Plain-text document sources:

........

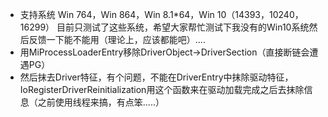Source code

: - 支持系统 Win 764，Win 864，Win 8.1*64，Win 10（14393，10240，16299） 目前只测试了这些系统，希望大家帮忙测试下我没有的Win10系统然后反馈一下能不能用（理论上，应该都能吧）....
- 用MiProcessLoaderEntry移除DriverObject->DriverSection（直接断链会遭遇PG）
- 然后抹去Driver特征，有个问题，不能在DriverEntry中抹除驱动特征，IoRegisterDriverReinitialization用这个函数来在驱动加载完成之后去抹除信息（之前使用线程来搞，有点笨.....）
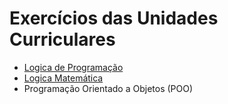 # Exercícios das Unidades Curriculares

- [Logica de Programação]()
- [Logica Matemática](https://github.com/JonathanGuimarae3s/exercicios-senac/tree/main/logica-mat)
- Programação Orientado a Objetos (POO)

........

What you write should match the entries exactly, except that the pictures are dropped.

» TASK OUTPUT:
Source code

: - 支持系统 Win 764，Win 864，Win 8.1*64，Win 10（14393，10240，16299） 目前只测试了这些系统，希望大家帮忙测试下我没有的Win10系统然后反馈一下能不能用（理论上，应该都能吧）....
- 用MiProcessLoaderEntry移除DriverObject->DriverSection（直接断链会遭遇PG）
- 然后抹去Driver特征，有个问题，不能在DriverEntry中抹除驱动特征，IoRegisterDriverReinitialization用这个函数来在驱动加载完成之后去抹除信息（之前使用线程来搞，有点笨.....）
 # Exercícios das Unidades Curriculares

- [Logica de Programação]()
- [Logica Matemática](https://github.com/JonathanGuimarae3s/exercicios-senac/tree/main/logica-mat)
- Programação Orientado a Objetos (POO)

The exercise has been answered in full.